Table of Contents
Table of Contents
The Taverna Workbench allows users to construct complex analysis workflows from components located on both remote and local machines, run these workflows on their own data and visualise the results. To support this core functionality it also allows various operations on the components themselves such as discovery and description and the selection of personalised libraries of components previously discovered to be useful to a particular application.
Throughout this document various specialized terms will be used, unless otherwise stated the sense intended is as follows:
Workflow - A set of components and relations between them used to define a complex process from simple building blocks. Relations may be in the form of data links, transferring information from the output of one component to the input of another, or in the form of control links which state some conditions on the execution of a component. An example of a control link is the basic temporal ordering 'do not run component A until component B has completed'. In Taverna a workflow is realized by an instance of the workflow data model, this appears on disk or on the web as an XML file in the XScufl format.
Component - A component is a reusable building block which performs some well defined function within a process. In the bioinformatics domain we can regard any command line tool or PERL script as a component, the critical definition is that this component should be atomic in nature and cannot be split into smaller units.
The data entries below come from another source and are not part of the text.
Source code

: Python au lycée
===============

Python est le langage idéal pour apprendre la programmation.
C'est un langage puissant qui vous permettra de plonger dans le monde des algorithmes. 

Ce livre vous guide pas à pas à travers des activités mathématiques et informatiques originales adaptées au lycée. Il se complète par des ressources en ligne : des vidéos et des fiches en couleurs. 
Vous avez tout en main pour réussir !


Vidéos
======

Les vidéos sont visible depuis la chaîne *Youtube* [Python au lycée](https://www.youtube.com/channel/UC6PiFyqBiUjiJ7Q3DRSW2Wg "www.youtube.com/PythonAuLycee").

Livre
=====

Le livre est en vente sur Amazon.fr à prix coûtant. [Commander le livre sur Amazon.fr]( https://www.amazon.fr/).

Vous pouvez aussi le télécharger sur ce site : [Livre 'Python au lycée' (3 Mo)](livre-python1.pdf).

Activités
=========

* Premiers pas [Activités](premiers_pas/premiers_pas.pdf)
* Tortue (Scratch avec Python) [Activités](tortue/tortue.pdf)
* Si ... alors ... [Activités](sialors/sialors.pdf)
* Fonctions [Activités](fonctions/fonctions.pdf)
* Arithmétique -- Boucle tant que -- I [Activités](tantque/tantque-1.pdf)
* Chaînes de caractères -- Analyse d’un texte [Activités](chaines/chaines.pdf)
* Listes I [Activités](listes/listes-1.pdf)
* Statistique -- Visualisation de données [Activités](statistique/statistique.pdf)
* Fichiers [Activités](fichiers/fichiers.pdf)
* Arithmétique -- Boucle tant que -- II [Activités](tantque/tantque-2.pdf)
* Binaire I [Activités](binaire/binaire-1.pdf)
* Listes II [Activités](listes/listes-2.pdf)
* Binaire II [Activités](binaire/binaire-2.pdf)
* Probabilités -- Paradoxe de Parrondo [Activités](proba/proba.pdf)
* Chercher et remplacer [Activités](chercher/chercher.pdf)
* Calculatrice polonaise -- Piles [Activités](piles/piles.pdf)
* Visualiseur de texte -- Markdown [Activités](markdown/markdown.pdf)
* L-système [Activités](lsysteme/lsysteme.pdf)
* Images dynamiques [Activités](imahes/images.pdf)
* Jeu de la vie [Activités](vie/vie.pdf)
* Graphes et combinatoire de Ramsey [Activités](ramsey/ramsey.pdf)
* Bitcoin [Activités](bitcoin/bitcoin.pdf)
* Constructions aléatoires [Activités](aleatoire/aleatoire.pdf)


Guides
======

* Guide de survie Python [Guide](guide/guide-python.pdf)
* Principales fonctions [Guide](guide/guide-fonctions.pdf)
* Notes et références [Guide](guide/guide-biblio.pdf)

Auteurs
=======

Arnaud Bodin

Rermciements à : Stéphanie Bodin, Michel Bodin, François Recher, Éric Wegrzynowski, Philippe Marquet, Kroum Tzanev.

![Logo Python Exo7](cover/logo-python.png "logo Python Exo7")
Components may consume information and may emit information, for example a BLAST job is a component which consumes a sequence and some search parameters (library, matrix, sensitivity etc) and which emits a report containing the sequence similarities found. Components may be located on any computational resource accessible via the internet or on the user's local workstation.
Service - All services are also Components, we use the term Service explicitly to refer to those components which are hosted on a computational resource external to the user's local workstation. Services have some underlying implementation technology such as SOAP (Simple Object Access Protocol) although this is hidden behind Taverna's abstraction layer as far as end users are concerned.
Enactor - A workflow enactor is the entity responsible for coordinating the invocation of Components within Workflows. It may be manifested as a Service itself, in which case it would consume a Workflow definition and some input data and emit the results, or, as is the case with this release of Taverna, as a software component within the workbench suite. The enactor manages the entire invocation process including progress reporting, data transfer between Components and any other housekeeping required.
Taverna, as with all new technologies, has a certain 'activation barrier' before it becomes truly useful in terms of time invested from the user's perspective. In order to lower this we present some possible reasons why workflow technologies might save time and effort in the long run:
Efficiency - Taverna saves users a great deal of time in various ways.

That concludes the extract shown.